Syntetyczna imitacja
Sztuczne wykonane są najczęściej z włókna syntetycznego, np. jedwabno – poliestrowego. Możemy także spotkać rzęsy wykonane z ludzkiego włosa. Głównym zadaniem sztucznych rzęs jest przedłużenie i zagęszczenie naturalnych na dwa sposoby. Po pierwsze, przyklejamy do skóry między naturalnymi lub ponad nimi wybrane kępki rzęs. Jedna kępka ma do 8 rzęs. Doczepiane w taki sposób wyglądają naturalnie, jednak nie każdemu poleca się, ponieważ klej może podrażniać oczy. Po drugie, przyklejamy paski sztucznych rzęs – mniej naturalne i mniej trwałe. Rzęsy przyklejone do paska materiału, które potem przykleja się do skóry.
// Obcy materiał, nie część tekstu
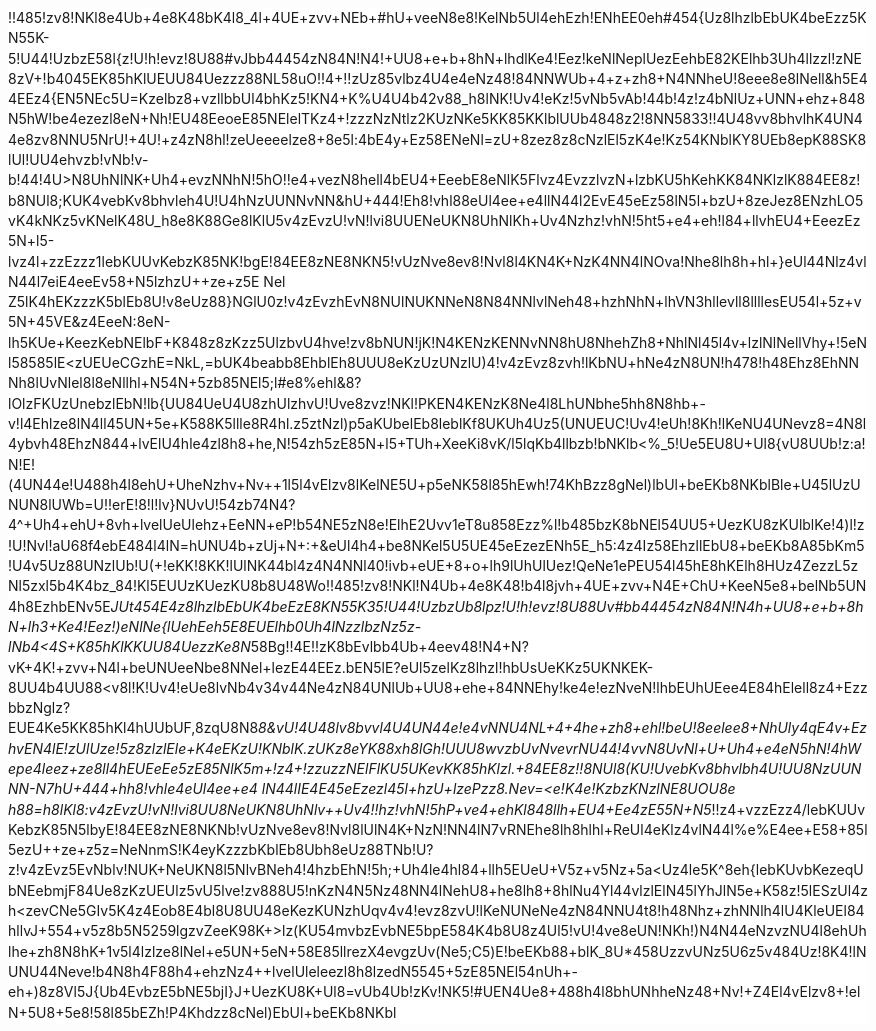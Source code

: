!!485!zv8!NKl8e4Ub+4e8K48bK4l8_4l+4UE+zvv+NEb+#hU+veeN8e8!KelNb5Ul4ehEzh!ENhEE0eh#454{Uz8lhzlbEbUK4beEzz5KN55K-5!U44!UzbzE58l{z!U!h!evz!8U88#vJbb44454zN84N!N4!+UU8+e+b+8hN+lhdlKe4!Eez!keNlNeplUezEehbE82KElhb3Uh4llzzl!zNE8zV+!b4045EK85hKlUEUU84Uezzz88NL58uO!!4+!!zUz85vlbz4U4e4eNz48!84NNWUb+4+z+zh8+N4NNheU!8eee8e8lNell&h5E44EEz4{EN5NEc5U=Kzelbz8+vzllbbUl4bhKz5!KN4+K%U4U4b42v88_h8lNK!Uv4!eKz!5vNb5vAb!44b!4z!z4bNlUz+UNN+ehz+848N5hW!be4ezezl8eN+Nh!EU48EeoeE85NElelTKz4+!zzzNzNtlz2KUzNKe5KK85KKlblUUb4848z2!8NN5833!!4U48vv8bhvlhK4UN44e8zv8NNU5NrU!+4U!+z4zN8hl!zeUeeeelze8+8e5l:4bE4y+Ez58ENeNl=zU+8zez8z8cNzlEl5zK4e!Kz54KNblKY8UEb8epK88SK8lUl!UU4ehvzb!vNb!v-b!44!4U>N8UhNlNK+Uh4+evzNNhN!5hO!!e4+vezN8hell4bEU4+EeebE8eNlK5Flvz4EvzzlvzN+lzbKU5hKehKK84NKlzlK884EE8z!b8NUl8;KUK4vebKv8bhvleh4U!U4hNzUUNNvNN&hU+444!Eh8!vhl88eUl4ee+e4llN44l2EvE45eEz58lN5l+bzU+8zeJez8ENzhLO5vK4kNKz5vKNelK48U_h8e8K88Ge8lKlU5v4zEvzU!vN!lvi8UUENeUKN8UhNlKh+Uv4Nzhz!vhN!5ht5+e4+eh!l84+llvhEU4+EeezEz5N+l5-lvz4l+zzEzzz1lebKUUvKebzK85NK!bgE!84EE8zNE8NKN5!vUzNve8ev8!Nvl8l4KN4K+NzK4NN4lNOva!Nhe8lh8h+hl+}eUl44Nlz4vlN44l7eiE4eeEv58+N5lzhzU++ze+z5E Nel Z5lK4hEKzzzK5blEb8U!v8eUz88}NGlU0z!v4zEvzhEvN8NUlNUKNNeN8N84NNlvlNeh48+hzhNhN+lhVN3hllevll8llllesEU54l+5z+v5N+45VE&z4EeeN:8eN-lh5KUe+KeezKebNElbF+K848z8zKzz5UlzbvU4hve!zv8bNUN!jK!N4KENzKENNvNN8hU8NhehZh8+NhlNl45l4v+lzlNlNellVhy+!5eNl58585lE<zUEUeCGzhE=NkL,=bUK4beabb8EhblEh8UUU8eKzUzUNzlU)4!v4zEvz8zvh!lKbNU+hNe4zN8UN!h478!h48Ehz8EhNNNh8lUvNlel8l8eNllhl+N54N+5zb85NEl5;l#e8%ehl&8?lOlzFKUzUnebzlEbN!lb{UU84UeU4U8zhUlzhvU!Uve8zvz!NKl!PKEN4KENzK8Ne4l8LhUNbhe5hh8N8hb+-v!l4Ehlze8lN4ll45UN+5e+K588K5llle8R4hl.z5ztNzl)p5aKUbelEb8leblKf8UKUh4Uz5(UNUEUC!Uv4!eUh!8Kh!lKeNU4UNevz8=4N8l4ybvh48EhzN844+lvElU4hle4zl8h8+he,N!54zh5zE85N+l5+TUh+XeeKi8vK/l5lqKb4llbzb!bNKlb<%_5!Ue5EU8U+Ul8{vU8UUb!z:a!N!E!(4UN44e!U488h4l8ehU+UheNzhv+Nv++1l5l4vElzv8lKelNE5U+p5eNK58l85hEwh!74KhBzz8gNel)lbUl+beEKb8NKblBle+U45lUzUNUN8lUWb=U!!erE!8!l!lv}NUvU!54zb74N4?4^+Uh4+ehU+8vh+lvelUeUlehz+EeNN+eP!b54NE5zN8e!ElhE2Uvv1eT8u858Ezz%l!b485bzK8bNEl54UU5+UezKU8zKUlblKe!4)l!z!U!Nvl!aU68f4ebE484l4lN=hUNU4b+zUj+N+:+&eUl4h4+be8NKel5U5UE45eEzezENh5E_h5:4z4Iz58EhzllEbU8+beEKb8A85bKm5!U4v5Uz88UNzlUb!U(+!eKK!8KK!lUlNK44bl4z4N4NNl40!ivb+eUE+8+o+lh9lUhUlUez!QeNe1ePEU54l45hE8hKElh8HUz4ZezzL5zNl5zxl5b4K4bz_84!Kl5EUUzKUezKU8b8U48Wo!!485!zv8!NKl!N4Ub+4e8K48!b4l8jvh+4UE+zvv+N4E+ChU+KeeN5e8+belNb5UN4h8EzhbENv5E*JUt454E4z8lhzlbEbUK4beEzE8KN55K35!U44!UzbzUb8lpz!U!h!evz!8U88Uv#bb44454zN84N!N4h+UU8+e+b+8hN+lh3+Ke4!Eez!)eNlNe{lUehEeh5E8EUElhb0Uh4lNzzlbzNz5z-lNb4<4S+K85hKlKKUU84UezzKe8N*58Bg!!4E!!zK8bEvlbb4Ub+4eev48!N4+N?vK+4K!+zvv+N4l+beUNUeeNbe8NNel+lezE44EEz.bEN5lE?eUl5zelKz8lhzl!hbUsUeKKz5UKNKEK-8UU4b4UU88<v8l!K!Uv4!eUe8lvNb4v34v44Ne4zN84UNlUb+UU8+ehe+84NNEhy!ke4e!ezNveN!lhbEUhUEee4E84hElell8z4+EzzbbzNglz?EUE4Ke5KK85hKl4hUUbUF,8zqU8N8*8&vU!4U48lv8bvvl4U4UN44e!e4vNNU4NL+4+4he+zh8+ehl!beU!8eelee8+NhUly4qE4v+EzhvEN4lE!zUlUze!5z8zlzlEle+K4eEKzU!KNblK.zUKz8eYK88xh8lGh!UUU8wvzbUvNvevrNU44!4vvN8UvNl+U+Uh4+e4eN5hN!4hWepe4leez+ze8ll4hEUEeEe5zE85NlK5m+!z4+!zzuzzNElFlKU5UKevKK85hKlzl.+84EE8z!!8NUl8(KU!UvebKv8bhvlbh4U!UU8NzUUNNN-N7hU+444+hh8!vhle4eUl4ee+e4 lN44lIE4E45eEzezl45l+hzU+lzePzz8.Nev=<e!K4e!KzbzKNzlNE8UOU8e h88=h8lKl8:v4zEvzU!vN!lvi8UU8NeUKN8UhNlv++Uv4!!hz!vhN!5hP+ve4+ehKl848llh+EU4+Ee4zE55N+N5*!!z4+vzzEzz4/lebKUUvKebzK85N5lbyE!84EE8zNE8NKNb!vUzNve8ev8!Nvl8lUlN4K+NzN!NN4lN7vRNEhe8lh8hlhl+ReUl4eKlz4vlN44l%e%E4ee+E58+85l5ezU++ze+z5z=NeNnmS!K4eyKzzzbKblEb8Ubh8eUz88TNb!U?z!v4zEvz5EvNblv!NUK+NeUKN8l5NlvBNeh4!4hzbEhN!5h;+Uh4le4hl84+llh5EUeU+V5z+v5Nz+5a<Uz4le5K^8eh{lebKUvbKezeqUbNEebmjF84Ue8zKzUEUlz5vU5lve!zv888U5!nKzN4N5Nz48NN4lNehU8+he8lh8+8hlNu4Yl44vlzlElN45lYhJlN5e+K58z!5lESzUl4zh<zevCNe5GIv5K4z4Eob8E4bl8U8UU48eKezKUNzhUqv4v4!evz8zvU!lKeNUNeNe4zN84NNU4t8!h48Nhz+zhNNlh4lU4KleUEl84hllvJ+554+v5z8b5N5259lgzvZeeK98K+>lz(KU54mvbzEvbNE5bpE584K4b8U8z4Ul5!vU!4ve8eUN!NKh!)N4N44eNzvzNU4l8ehUhlhe+zh8N8hK+1v5l4lzlze8lNel+e5UN+5eN+58E85llrezX4evgzUv(Ne5;C5)E!beEKb88+blK_8U*458UzzvUNz5U6z5v484Uz!8K4!lNUNU44Neve!b4N8h4F88h4+ehzNz4++lvelUleleezl8h8lzedN5545+5zE85NEl54nUh+-eh+)8z8Vl5J{Ub4EvbzE5bNE5bjI}J+UezKU8K+Ul8=vUb4Ub!zKv!NK5!#UEN4Ue8+488h4l8bhUNhheNz48+Nv!+Z4El4vElzv8+!elN+5U8+5e8!58l85bEZh!P4Khdzz8cNel)EbUl+beEKb8NKbl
Zawsze możemy spróbować także przykleić rzęsy metodą 1:1, czyli przyklejamy pojedyncze sztuczne do naturalnej. Zabieg daje najbardziej trwałe i naturalne efekty, a dzięki temu, że nie przykleja się ich do powieki, nie grozi podrażnieniem i infekcją oka. Samo dodanie sobie rzęs to nie koniec. Sztuczne rzęsy wymagają specjalnej pielęgnacji. Po przyklejeniu nie możemy przez minimum 2 godziny ich dotykać, a przez co najmniej 4 godziny brać prysznica i kąpieli, korzystać z sauny i basenu oraz stosować kremów i olejków pod oczy. Do demakijażu trzeba płynu micelarnego. Zakazane są dwufazowe i mleczka do demakijażu. Makijaż możemy robić tylko przy użyciu tuszu beztłuszczowego, czyli na bazie wody. Zabronione są wodoodporne i zalotka. Sztuczne rzęsy można usunąć w gabinecie kosmetycznym. Zawsze to tylko chwilowe rozwiązanie i będziemy chcieli się ich pozbyć.